--- DATA UNDER STUDY Enclosed Below ---
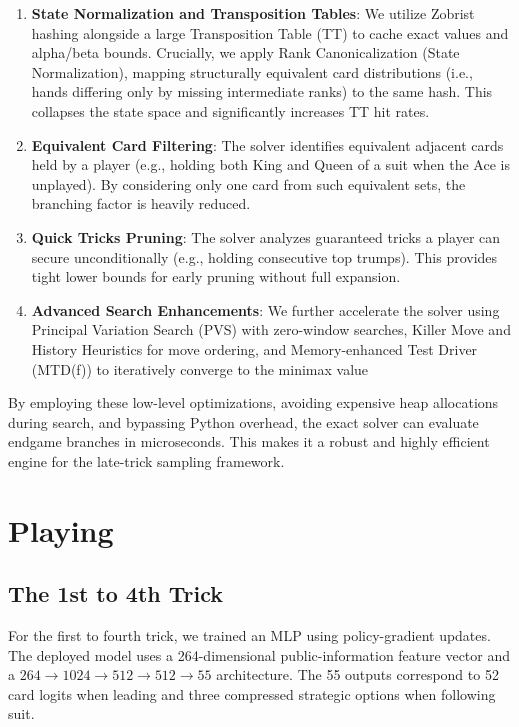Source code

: \documentclass{article}
\begin{document}
\begin{enumerate}
    \item \textbf{State Normalization and Transposition Tables}: We utilize Zobrist hashing alongside a large Transposition Table (TT) to cache exact values and alpha/beta bounds. Crucially, we apply Rank Canonicalization (State Normalization), mapping structurally equivalent card distributions (i.e., hands differing only by missing intermediate ranks) to the same hash. This collapses the state space and significantly increases TT hit rates.
    \item \textbf{Equivalent Card Filtering}: The solver identifies equivalent adjacent cards held by a player (e.g., holding both King and Queen of a suit when the Ace is unplayed). By considering only one card from such equivalent sets, the branching factor is heavily reduced.
    \item \textbf{Quick Tricks Pruning}: The solver analyzes guaranteed tricks a player can secure unconditionally (e.g., holding consecutive top trumps). This provides tight lower bounds for early pruning without full expansion.
    \item \textbf{Advanced Search Enhancements}: We further accelerate the solver using Principal Variation Search (PVS) with zero-window searches, Killer Move and History Heuristics for move ordering, and Memory-enhanced Test Driver (MTD(f)) to iteratively converge to the minimax value
\end{enumerate}

By employing these low-level optimizations, avoiding expensive heap allocations during search, and bypassing Python overhead, the exact solver can evaluate endgame branches in microseconds. This makes it a robust and highly efficient engine for the late-trick sampling framework.

\section{Playing}
\label{sec:playing}

\subsection{The 1st to 4th Trick}
\label{sec:early-game}

For the first to fourth trick, we trained an MLP using policy-gradient updates. The deployed model uses a 264-dimensional public-information feature vector and a $264\to 1024\to 512\to 512\to 55$ architecture. The 55 outputs correspond to 52 card logits when leading and three compressed strategic options when following suit.
\end{document}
--- End of Enclosed DATA UNDER STUDY ---
WHAT TO PRODUCE >> Copy every line of the records above that holds the word "bounds".

TASK OUTPUT >>
    \item \textbf{State Normalization and Transposition Tables}: We utilize Zobrist hashing alongside a large Transposition Table (TT) to cache exact values and alpha/beta bounds. Crucially, we apply Rank Canonicalization (State Normalization), mapping structurally equivalent card distributions (i.e., hands differing only by missing intermediate ranks) to the same hash. This collapses the state space and significantly increases TT hit rates.
    \item \textbf{Quick Tricks Pruning}: The solver analyzes guaranteed tricks a player can secure unconditionally (e.g., holding consecutive top trumps). This provides tight lower bounds for early pruning without full expansion.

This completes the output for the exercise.